In Cruising fleet you have your basic controls. Start with trim, work your way to halyard setup, and then you can graduate to the fancy stuff.

Get a copy of a North Sail video on sail shape. Knowing how to quickly trim sails is the most important thing after knowing the basic rules.

I also suggest you do not shadow the fleet without a least entering the compitition. More times than not the racers get pissed when someone is out there they are not sure is racing and accidently causing others to modify tactics or worse, all the sudden they are in the middle of Grand Central station with no clue what to do (eg windward mark with boats coming down under chutes and everyone else converging coming up wind). If you are in the race, then you have every right to be there.

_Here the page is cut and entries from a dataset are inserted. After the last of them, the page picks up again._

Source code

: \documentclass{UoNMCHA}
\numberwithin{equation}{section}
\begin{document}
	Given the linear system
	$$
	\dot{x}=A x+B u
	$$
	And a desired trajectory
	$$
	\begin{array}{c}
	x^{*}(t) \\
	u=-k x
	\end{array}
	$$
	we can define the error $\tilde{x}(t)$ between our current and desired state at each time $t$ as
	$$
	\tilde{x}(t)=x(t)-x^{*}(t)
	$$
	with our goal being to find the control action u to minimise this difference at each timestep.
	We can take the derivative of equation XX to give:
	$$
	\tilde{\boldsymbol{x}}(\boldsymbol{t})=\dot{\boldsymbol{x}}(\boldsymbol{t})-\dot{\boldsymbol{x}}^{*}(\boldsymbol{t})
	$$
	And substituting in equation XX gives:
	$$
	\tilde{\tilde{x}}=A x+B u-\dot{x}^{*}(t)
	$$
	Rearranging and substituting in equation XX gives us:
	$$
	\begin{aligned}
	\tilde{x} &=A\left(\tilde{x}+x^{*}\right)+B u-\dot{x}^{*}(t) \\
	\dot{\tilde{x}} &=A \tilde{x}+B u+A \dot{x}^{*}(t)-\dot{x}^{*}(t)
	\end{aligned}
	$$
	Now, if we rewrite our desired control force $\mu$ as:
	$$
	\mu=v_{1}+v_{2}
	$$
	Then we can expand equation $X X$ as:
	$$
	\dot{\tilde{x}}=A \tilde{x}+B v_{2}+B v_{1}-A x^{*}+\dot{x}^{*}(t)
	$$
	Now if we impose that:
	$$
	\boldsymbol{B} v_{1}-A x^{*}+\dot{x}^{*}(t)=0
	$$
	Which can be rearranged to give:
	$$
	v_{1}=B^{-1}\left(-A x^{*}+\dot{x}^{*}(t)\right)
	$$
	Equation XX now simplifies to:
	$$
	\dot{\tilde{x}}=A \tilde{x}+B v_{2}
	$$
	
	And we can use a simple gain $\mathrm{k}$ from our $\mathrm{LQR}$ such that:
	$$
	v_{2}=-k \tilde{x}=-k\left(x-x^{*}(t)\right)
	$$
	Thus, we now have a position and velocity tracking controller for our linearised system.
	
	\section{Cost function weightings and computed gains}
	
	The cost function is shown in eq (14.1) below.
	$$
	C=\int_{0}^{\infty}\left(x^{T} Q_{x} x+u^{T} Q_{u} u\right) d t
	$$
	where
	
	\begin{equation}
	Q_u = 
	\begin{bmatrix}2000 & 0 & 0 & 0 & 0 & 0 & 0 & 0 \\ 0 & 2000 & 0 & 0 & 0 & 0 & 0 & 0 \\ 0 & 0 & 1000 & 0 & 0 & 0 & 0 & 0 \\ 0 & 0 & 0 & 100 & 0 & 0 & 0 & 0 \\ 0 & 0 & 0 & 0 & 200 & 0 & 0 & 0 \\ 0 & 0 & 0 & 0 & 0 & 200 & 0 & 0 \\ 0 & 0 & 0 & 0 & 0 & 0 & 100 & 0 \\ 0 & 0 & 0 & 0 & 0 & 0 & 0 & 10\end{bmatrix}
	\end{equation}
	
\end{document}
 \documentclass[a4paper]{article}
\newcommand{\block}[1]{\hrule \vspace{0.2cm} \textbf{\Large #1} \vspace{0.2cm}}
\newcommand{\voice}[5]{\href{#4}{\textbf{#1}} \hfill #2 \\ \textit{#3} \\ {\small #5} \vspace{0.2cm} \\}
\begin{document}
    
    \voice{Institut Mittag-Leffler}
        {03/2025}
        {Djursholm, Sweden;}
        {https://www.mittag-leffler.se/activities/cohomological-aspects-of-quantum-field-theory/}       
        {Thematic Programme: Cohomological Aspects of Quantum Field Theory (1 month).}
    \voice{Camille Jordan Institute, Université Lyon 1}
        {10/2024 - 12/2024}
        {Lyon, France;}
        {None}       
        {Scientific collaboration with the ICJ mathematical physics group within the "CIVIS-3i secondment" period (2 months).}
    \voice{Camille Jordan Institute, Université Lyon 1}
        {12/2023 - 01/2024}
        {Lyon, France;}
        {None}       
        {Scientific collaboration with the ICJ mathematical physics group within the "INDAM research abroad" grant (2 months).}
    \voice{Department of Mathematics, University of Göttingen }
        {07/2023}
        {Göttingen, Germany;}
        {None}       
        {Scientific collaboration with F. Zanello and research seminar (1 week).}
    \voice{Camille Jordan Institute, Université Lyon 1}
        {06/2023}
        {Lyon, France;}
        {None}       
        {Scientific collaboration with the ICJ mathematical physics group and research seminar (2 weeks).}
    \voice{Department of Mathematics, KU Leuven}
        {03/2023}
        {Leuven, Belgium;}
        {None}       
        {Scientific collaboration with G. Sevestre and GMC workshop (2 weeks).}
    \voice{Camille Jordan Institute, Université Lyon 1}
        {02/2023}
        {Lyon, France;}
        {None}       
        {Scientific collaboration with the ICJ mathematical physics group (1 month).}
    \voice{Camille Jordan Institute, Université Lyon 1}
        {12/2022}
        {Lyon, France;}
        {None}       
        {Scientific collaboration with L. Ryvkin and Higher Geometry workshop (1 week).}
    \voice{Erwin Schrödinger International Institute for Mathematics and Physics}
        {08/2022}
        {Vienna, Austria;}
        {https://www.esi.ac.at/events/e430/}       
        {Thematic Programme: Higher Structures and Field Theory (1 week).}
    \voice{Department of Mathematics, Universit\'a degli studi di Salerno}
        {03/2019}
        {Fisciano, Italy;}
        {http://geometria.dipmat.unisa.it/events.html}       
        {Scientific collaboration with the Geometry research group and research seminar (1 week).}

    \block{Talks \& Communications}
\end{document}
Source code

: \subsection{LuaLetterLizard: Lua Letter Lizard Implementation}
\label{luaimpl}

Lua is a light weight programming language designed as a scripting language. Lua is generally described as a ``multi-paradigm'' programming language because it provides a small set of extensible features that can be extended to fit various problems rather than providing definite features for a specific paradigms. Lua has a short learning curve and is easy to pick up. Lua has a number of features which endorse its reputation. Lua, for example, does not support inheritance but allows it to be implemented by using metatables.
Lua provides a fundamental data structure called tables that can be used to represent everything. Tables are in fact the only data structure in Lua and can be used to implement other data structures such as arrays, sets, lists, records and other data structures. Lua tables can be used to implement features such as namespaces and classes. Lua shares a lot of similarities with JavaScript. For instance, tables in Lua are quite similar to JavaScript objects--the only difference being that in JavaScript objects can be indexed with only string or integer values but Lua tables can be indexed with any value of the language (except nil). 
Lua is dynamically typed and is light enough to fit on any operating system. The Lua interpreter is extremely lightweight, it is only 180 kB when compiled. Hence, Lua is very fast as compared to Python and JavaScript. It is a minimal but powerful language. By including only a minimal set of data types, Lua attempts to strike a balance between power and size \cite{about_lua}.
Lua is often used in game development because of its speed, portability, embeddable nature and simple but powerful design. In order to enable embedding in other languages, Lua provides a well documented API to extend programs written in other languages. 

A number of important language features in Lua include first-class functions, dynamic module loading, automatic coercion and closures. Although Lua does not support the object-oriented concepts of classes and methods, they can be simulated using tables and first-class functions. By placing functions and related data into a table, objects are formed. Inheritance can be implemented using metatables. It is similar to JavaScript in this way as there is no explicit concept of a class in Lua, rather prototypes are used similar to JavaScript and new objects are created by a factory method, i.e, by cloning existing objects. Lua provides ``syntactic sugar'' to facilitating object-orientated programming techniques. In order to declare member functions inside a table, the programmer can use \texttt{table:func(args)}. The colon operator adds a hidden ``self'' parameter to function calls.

Another great place to start is to talk to the local club''s regatta committee. They love new comers since it bolsters the fleet and brings in new blood. 

They can explain the local area, rules, where you fit, who to look out for, get you a ride, help get you crew, check your boat to see if you are set up correctly and suggest small items that will really help out, help get your rating certificate etc. 
This can knock a year off of your initial education.

If your club does not have a RC, check out other clubs nearby. Half the racers on our Thursday night line are not members. We throw seminars in the winter, bring in race officers and noted racers to explain the fine points. In protest meetings people can learn from the mistakes of others. And it is all open to the public as we think we get better racing when people know the rules and how to use their boat properly. 

The 38 is a big heavy boat. Your plans are about right for it. Use it to have fun and know when the wind comes up and boats start to reef, the playing field just leveled for you.

Once you get hooked, well your spare time is all over. You will be pissing away money like a drunken sailor on new gear, seminars, bottom jobs etc. And enjoying every minute of it. You have been warned!

john


----------